The melting snow has transformed the playground of Hiratsuka Yochien into a muddy winter wonderland, but the kids follow their own pace. Some plunge ecstatically into the puddles, some carefully make their way to the chicken coop, while still others keep warm in the library.
When one boy finds himself being throttled with a plastic toy by another child, other children come running to his aid.
No whistle marks the end of the morning’s outdoor playtime. It simply peters out as more and more children make their way into the classrooms to investigate what the teachers are up to.
Since its inception 50 years ago, Hiratsuka Yochien, in Tokyo’s Meguro Ward, has organized activities under the philosophy of opportunity and freedom of choice. But while children here experience more liberty than they would at most preschools, they must also solve their own problems. Taking initiative is part of the growing-up process, the school believes, so as the kids join the upper ranks, they must take on greater responsibilities.
There are seven classes with an average of 20-25 children each. Two teachers are assigned to the class for the youngest students (ages 3 to 6), but the older classes have only one. This way, the children learn to take care of each other when the teacher is busy. To make this easier, all classes are divided into teams, starting with pairs for the smallest children. As they get older, their groups grow in size to include about seven children.
“For the younger children, it’s tough. The kids have to think for themselves what to do,” observes Naomi Iwasaki, mother of two half-American boys who attended Hiratsuka Yochien. But for the older kids, it’s also a challenge: They must supervise the younger ones and come up with ideas for their own projects.
Like other parents, Iwasaki sees beyond the school’s warped wooden floors and light green walls, begging for a fresh coat of paint. To them, Hiratsuka Yochien provides children with a solid education in dealing with real-life challenges.
“Now that my children are older,” Iwasaki says, “I see the leadership skills they learned. They know how to take responsibility.”
Hiratsuka Yochien fills a vast property that is home to several old wooden buildings, a vegetable garden and a giant 100-year-old camphor tree that towers over the yard’s numerous other trees.
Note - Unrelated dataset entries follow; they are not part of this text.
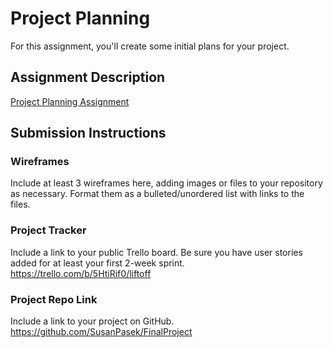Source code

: # Project Planning
For this assignment, you'll create some initial plans for your project.

## Assignment Description
[Project Planning Assignment](https://education.launchcode.org/liftoff/modules/assignments/project-planning)

## Submission Instructions

### Wireframes

Include at least 3 wireframes here, adding images or files to your repository as necessary. Format them as a bulleted/unordered list with links to the files.

### Project Tracker

Include a link to your public Trello board. Be sure you have user stories added for at least your first 2-week sprint.
https://trello.com/b/5HtiRif0/liftoff

### Project Repo Link

Include a link to your project on GitHub.
https://github.com/SusanPasek/FinalProject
In the playground, the kids run fast, freely and energetically. A row of cherry trees flanks a large schoolhouse. Surrounding these, there are trunks and stumps and branches that have been twisted and nailed together for the children to climb on.
Steel playground slides, swings, climbing bars — Hiratsuka has these too, but not as they’re traditionally used. The slide is hidden under the camphor tree. The seats and chains on the swing set have been removed.
“Playing is important in this school,” Principal Michihiko Hiratsuka explains. “Children learn through relating to each other. But with a swing, only one child can play at a time.”
The soft-spoken principal believes in naruyuki makase — leaving things to happen naturally. So when they’re not building mud pies or swinging from trees, the children are free to help take care of the rabbits, mallard ducks and chickens, or work in the garden.
Now, despite the thin veil of snow still clinging to the vegetable patch, the children are harvesting kabu (turnip), komatsuna (Chinese cabbage) and daikon. These will be added to their daily miso soup, which the children eat along with lunch brought from home.
In a few weeks, when the wind eases up, the children will board a bus for an outing to Ichigao, a rural spot on the Tama River in Yokohama about an hour away from Hiratsuka Yochien, to fly their handmade kites.
As the weather warms, the children will plant their own rice seedlings, then return periodically to weed and eventually harvest the rice. They even have planned summer overnight outings with their parents and teachers.
“Young children need to discover the world for themselves,” says Hiratsuka. “They learn through nature, through their physical bodies and by playing with other children.”